_Task_
Keep only the lines of the material below that contain the word "Coder". Copy those lines.

+ + + + + + +

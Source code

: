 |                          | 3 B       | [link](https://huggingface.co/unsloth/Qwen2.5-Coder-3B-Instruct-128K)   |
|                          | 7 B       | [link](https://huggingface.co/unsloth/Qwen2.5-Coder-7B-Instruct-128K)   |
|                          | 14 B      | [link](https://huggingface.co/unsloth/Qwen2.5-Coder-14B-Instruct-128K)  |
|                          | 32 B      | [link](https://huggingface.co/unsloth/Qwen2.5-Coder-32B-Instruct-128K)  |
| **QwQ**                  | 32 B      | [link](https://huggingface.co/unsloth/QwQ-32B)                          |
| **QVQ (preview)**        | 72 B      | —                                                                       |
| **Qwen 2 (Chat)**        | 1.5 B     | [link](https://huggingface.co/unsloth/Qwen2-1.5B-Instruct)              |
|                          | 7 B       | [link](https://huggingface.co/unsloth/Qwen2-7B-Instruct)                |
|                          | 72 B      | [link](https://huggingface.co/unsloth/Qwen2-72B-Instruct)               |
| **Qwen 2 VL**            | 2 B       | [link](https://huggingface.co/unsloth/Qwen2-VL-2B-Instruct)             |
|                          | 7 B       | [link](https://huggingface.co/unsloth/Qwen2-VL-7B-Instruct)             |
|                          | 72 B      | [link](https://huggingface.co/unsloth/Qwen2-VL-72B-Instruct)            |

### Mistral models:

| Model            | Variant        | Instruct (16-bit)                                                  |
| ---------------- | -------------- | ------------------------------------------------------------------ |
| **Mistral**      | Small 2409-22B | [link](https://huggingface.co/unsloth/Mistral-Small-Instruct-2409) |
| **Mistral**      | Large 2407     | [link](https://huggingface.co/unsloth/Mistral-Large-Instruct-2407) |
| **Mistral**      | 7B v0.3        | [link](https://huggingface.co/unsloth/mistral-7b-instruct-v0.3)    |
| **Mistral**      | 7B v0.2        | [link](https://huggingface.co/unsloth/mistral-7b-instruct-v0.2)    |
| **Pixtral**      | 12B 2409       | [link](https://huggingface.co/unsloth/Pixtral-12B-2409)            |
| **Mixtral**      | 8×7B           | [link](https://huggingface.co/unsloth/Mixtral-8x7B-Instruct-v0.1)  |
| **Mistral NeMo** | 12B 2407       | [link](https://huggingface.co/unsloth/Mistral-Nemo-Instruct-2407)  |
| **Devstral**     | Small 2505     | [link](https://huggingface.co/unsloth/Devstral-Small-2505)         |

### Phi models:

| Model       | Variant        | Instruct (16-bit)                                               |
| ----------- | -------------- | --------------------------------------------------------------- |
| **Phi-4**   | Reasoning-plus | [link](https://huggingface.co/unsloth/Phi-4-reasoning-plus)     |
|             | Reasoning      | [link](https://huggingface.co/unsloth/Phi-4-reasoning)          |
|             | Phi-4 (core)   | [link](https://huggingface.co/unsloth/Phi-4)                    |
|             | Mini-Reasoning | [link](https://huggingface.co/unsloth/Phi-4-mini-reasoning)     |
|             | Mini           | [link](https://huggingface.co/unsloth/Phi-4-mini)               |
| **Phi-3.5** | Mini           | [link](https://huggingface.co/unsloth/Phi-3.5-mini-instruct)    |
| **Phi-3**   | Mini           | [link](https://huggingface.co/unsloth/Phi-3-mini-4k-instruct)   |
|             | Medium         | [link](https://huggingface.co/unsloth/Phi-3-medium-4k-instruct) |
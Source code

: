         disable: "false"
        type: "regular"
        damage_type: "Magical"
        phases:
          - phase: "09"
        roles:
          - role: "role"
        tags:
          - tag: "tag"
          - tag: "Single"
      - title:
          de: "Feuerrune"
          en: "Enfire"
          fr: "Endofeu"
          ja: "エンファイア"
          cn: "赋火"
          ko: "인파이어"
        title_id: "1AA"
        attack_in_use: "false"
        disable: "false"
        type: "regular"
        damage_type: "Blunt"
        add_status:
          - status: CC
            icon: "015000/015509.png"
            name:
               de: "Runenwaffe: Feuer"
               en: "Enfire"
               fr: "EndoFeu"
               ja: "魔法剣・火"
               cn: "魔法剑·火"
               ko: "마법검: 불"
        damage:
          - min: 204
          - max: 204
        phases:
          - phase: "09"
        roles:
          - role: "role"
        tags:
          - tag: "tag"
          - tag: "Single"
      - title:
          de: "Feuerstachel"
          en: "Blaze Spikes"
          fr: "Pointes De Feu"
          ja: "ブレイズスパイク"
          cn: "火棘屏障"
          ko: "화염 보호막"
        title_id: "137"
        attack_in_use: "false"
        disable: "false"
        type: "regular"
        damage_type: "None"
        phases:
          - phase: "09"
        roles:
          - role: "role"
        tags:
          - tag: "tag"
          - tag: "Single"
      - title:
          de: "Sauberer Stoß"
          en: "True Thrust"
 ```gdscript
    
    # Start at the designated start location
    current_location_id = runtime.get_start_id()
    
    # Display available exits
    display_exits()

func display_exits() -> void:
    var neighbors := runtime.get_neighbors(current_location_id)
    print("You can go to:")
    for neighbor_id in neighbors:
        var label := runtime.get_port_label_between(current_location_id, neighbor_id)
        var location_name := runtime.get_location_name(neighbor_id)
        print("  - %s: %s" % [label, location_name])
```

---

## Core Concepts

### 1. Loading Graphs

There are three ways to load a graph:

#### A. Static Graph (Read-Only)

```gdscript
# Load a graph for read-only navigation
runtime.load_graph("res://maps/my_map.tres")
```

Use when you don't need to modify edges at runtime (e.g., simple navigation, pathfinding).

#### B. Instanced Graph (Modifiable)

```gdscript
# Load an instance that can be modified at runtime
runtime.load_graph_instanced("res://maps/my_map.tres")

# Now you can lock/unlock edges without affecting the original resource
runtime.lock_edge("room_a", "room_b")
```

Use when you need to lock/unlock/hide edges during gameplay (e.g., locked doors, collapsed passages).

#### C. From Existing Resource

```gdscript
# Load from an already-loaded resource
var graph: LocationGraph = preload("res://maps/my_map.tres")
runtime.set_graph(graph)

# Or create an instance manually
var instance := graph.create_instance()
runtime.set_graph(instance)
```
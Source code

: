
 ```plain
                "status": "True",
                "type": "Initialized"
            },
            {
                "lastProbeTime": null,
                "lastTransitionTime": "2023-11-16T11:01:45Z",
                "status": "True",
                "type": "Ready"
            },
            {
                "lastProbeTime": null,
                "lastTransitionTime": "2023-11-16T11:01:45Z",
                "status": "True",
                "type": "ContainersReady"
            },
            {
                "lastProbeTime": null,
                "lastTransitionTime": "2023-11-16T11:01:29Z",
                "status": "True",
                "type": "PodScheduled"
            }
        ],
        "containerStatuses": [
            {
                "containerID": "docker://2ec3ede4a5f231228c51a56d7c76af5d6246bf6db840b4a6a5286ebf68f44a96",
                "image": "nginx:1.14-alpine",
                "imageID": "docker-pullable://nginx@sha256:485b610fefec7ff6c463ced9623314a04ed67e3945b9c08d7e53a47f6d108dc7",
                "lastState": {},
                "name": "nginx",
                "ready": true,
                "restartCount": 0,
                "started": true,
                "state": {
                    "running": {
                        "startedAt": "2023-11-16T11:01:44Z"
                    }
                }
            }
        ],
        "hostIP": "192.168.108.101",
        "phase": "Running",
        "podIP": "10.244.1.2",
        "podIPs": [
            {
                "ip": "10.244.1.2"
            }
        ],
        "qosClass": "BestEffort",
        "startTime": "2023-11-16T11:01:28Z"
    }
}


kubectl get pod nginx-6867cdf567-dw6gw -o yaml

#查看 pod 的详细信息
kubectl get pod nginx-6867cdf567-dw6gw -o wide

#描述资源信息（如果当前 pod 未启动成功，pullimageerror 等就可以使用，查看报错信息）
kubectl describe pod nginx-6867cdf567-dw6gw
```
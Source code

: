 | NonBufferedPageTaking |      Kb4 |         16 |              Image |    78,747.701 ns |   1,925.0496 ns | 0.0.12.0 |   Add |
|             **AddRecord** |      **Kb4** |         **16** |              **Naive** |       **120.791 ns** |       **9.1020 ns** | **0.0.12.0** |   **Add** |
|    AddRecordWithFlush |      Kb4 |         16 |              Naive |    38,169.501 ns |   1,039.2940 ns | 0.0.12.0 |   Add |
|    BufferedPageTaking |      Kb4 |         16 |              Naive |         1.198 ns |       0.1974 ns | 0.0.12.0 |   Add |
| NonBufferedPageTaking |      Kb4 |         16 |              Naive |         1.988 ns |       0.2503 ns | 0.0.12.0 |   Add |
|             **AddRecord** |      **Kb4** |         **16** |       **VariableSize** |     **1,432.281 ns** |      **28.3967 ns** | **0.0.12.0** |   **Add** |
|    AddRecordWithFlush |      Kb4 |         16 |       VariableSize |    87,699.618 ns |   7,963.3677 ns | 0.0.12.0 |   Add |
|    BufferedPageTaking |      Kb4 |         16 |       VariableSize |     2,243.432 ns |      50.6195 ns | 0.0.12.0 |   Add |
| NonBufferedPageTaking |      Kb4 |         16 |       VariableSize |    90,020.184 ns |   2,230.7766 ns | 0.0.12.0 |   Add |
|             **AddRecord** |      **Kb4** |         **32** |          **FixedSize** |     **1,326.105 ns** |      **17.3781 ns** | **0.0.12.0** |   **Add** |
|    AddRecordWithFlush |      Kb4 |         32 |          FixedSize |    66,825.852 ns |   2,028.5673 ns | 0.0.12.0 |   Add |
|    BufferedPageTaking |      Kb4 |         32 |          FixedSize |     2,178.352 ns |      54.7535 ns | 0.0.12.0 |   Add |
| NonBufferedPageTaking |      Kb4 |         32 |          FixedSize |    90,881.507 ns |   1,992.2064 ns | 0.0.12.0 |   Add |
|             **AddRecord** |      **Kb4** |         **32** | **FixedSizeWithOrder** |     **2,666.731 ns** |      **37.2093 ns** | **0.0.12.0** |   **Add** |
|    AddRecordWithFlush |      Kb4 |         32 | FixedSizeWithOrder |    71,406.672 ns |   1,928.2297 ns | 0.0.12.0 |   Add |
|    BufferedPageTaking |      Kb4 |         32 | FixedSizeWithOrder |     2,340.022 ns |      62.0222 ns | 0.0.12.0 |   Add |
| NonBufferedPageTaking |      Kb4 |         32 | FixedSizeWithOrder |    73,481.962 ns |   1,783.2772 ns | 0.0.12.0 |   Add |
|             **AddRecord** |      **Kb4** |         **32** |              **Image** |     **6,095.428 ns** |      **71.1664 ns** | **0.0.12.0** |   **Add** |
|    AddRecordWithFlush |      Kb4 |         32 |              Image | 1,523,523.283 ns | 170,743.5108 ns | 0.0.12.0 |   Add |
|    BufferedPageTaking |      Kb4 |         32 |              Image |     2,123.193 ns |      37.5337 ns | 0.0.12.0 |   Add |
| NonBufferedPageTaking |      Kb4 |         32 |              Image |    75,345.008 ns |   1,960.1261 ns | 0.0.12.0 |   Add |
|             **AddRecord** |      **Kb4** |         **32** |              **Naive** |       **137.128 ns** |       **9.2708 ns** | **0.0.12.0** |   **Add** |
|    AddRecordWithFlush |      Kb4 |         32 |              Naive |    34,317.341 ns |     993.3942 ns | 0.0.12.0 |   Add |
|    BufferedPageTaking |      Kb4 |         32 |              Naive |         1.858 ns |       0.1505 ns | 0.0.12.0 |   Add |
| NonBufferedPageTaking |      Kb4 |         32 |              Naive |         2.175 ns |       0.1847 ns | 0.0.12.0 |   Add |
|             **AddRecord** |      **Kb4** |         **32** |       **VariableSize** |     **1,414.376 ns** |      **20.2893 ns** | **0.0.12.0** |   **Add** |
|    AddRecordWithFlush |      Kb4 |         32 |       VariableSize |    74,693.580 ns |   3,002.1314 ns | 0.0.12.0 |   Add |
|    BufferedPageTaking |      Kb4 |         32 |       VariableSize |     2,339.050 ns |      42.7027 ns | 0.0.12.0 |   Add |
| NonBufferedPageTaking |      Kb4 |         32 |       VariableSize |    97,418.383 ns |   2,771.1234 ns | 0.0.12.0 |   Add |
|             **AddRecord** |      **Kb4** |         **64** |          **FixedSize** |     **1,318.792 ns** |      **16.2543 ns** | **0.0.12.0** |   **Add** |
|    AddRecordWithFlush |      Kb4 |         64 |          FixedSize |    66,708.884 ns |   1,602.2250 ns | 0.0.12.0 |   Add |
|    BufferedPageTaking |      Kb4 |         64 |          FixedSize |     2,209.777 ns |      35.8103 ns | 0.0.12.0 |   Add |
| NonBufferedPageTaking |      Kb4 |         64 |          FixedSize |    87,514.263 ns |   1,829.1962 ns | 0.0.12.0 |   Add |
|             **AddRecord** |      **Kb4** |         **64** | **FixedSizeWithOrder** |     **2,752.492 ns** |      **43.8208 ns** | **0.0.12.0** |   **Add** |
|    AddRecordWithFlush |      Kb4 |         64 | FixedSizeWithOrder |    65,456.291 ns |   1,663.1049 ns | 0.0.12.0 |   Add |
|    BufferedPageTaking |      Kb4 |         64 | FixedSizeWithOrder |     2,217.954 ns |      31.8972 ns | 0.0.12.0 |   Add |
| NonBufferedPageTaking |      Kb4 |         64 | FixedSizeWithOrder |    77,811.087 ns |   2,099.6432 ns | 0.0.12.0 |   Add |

+ + + + + + +

_Response area_
: |                          | 3 B       | [link](https://huggingface.co/unsloth/Qwen2.5-Coder-3B-Instruct-128K)   |
|                          | 7 B       | [link](https://huggingface.co/unsloth/Qwen2.5-Coder-7B-Instruct-128K)   |
|                          | 14 B      | [link](https://huggingface.co/unsloth/Qwen2.5-Coder-14B-Instruct-128K)  |
|                          | 32 B      | [link](https://huggingface.co/unsloth/Qwen2.5-Coder-32B-Instruct-128K)  |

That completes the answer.